Instructions for the task:
Reproduce word for word, from the entries below, the line with "169 | 脚也发展成翅膀，虽然因此可以\n高速飞行，但想停下来休息就很\n难了。", the line with "170 | 在黑暗的海底，触手上不断闪烁\n着的光是它们唯一的连接手段。", and every line between them, and nothing more.

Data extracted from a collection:
>>>>

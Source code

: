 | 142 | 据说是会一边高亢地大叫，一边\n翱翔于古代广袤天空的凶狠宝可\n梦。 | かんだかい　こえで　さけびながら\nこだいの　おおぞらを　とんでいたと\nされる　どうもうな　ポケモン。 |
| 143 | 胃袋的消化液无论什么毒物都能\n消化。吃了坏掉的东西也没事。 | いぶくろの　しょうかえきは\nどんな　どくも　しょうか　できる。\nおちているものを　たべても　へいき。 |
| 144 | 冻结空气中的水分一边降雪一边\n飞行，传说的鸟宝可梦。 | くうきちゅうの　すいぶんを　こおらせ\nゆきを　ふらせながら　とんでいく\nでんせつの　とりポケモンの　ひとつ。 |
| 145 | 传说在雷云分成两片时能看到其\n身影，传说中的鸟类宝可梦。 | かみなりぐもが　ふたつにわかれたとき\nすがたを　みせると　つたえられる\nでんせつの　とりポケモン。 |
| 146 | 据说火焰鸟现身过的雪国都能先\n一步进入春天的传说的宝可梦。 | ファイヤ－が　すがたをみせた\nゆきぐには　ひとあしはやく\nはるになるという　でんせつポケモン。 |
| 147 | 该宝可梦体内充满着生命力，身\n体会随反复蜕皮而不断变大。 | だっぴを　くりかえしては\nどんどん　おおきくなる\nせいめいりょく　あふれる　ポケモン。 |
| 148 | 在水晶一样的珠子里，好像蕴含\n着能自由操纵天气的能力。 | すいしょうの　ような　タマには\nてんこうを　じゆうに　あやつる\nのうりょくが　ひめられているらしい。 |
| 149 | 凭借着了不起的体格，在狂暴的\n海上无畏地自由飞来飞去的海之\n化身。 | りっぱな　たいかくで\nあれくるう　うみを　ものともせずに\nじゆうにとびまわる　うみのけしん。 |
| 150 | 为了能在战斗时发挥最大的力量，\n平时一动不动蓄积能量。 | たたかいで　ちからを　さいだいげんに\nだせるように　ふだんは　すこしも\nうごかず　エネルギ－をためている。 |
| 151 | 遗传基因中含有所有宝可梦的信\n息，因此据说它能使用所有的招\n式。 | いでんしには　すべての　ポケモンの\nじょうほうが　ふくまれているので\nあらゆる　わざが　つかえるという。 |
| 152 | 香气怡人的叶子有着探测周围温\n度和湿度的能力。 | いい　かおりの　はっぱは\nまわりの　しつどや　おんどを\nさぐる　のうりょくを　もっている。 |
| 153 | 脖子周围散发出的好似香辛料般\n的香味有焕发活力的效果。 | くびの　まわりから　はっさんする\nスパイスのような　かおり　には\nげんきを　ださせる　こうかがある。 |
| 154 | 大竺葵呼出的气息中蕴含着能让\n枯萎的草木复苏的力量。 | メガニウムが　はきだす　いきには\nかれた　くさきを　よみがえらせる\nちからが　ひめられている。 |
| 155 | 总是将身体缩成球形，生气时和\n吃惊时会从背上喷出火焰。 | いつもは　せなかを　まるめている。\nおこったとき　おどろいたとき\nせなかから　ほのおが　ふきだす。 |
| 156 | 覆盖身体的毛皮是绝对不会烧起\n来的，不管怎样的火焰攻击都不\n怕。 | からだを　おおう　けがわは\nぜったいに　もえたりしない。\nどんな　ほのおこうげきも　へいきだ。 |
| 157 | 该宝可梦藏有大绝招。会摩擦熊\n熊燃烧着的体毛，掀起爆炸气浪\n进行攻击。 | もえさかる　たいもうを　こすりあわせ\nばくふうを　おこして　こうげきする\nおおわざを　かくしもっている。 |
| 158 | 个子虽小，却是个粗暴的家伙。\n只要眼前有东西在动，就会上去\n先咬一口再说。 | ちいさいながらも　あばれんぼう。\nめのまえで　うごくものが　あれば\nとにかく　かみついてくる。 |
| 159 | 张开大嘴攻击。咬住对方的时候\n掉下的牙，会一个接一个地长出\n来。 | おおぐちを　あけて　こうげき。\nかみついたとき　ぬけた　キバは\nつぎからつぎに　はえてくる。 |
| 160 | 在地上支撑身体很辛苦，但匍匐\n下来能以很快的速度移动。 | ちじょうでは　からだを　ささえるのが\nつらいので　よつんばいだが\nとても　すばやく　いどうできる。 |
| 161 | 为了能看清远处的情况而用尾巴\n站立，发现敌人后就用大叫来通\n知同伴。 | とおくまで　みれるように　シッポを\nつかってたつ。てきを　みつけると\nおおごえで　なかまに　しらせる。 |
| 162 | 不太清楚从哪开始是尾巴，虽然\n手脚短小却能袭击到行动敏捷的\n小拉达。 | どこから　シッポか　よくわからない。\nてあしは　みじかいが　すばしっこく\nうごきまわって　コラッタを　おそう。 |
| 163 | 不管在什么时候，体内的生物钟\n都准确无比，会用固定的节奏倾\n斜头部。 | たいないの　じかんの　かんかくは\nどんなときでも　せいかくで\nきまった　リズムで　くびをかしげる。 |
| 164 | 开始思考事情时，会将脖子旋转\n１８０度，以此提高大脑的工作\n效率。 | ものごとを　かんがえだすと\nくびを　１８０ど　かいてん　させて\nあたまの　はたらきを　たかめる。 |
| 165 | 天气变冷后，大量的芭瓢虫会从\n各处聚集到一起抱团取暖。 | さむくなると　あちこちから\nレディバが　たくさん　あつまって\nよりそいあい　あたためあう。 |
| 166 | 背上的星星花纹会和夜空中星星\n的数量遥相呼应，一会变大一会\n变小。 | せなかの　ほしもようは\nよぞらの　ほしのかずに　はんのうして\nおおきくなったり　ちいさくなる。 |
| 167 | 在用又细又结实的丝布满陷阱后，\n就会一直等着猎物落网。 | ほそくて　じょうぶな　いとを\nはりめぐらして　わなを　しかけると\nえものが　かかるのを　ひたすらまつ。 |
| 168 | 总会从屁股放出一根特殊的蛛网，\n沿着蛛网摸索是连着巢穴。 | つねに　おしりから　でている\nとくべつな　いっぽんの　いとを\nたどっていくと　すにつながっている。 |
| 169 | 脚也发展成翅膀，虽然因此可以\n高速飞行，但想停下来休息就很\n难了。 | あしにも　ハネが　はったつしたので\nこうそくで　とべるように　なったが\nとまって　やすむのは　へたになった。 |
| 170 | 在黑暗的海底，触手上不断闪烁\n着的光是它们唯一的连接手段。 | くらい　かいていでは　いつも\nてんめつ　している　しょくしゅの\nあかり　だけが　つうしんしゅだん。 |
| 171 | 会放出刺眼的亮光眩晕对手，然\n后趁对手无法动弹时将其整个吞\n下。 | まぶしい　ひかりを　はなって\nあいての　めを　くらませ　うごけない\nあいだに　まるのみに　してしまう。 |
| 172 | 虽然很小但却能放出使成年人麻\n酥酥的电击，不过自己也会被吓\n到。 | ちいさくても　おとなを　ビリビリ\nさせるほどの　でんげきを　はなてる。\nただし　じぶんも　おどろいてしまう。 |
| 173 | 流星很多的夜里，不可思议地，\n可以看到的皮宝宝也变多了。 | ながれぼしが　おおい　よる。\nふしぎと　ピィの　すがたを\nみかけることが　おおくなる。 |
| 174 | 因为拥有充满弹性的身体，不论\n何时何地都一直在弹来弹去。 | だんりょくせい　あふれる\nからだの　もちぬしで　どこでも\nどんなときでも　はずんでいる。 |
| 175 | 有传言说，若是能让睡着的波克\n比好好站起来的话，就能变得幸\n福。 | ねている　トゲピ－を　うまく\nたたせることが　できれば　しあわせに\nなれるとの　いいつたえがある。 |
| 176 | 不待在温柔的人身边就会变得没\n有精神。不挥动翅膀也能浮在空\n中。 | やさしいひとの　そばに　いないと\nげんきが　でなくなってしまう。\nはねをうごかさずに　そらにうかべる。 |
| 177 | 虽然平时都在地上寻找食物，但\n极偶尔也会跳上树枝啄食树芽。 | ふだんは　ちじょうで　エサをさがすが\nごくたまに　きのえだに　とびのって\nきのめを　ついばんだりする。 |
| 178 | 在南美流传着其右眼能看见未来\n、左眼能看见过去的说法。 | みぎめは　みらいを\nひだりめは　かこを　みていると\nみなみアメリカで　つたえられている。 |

<<<<

The completed task:
| 169 | 脚也发展成翅膀，虽然因此可以\n高速飞行，但想停下来休息就很\n难了。 | あしにも　ハネが　はったつしたので\nこうそくで　とべるように　なったが\nとまって　やすむのは　へたになった。 |
| 170 | 在黑暗的海底，触手上不断闪烁\n着的光是它们唯一的连接手段。 | くらい　かいていでは　いつも\nてんめつ　している　しょくしゅの\nあかり　だけが　つうしんしゅだん。 |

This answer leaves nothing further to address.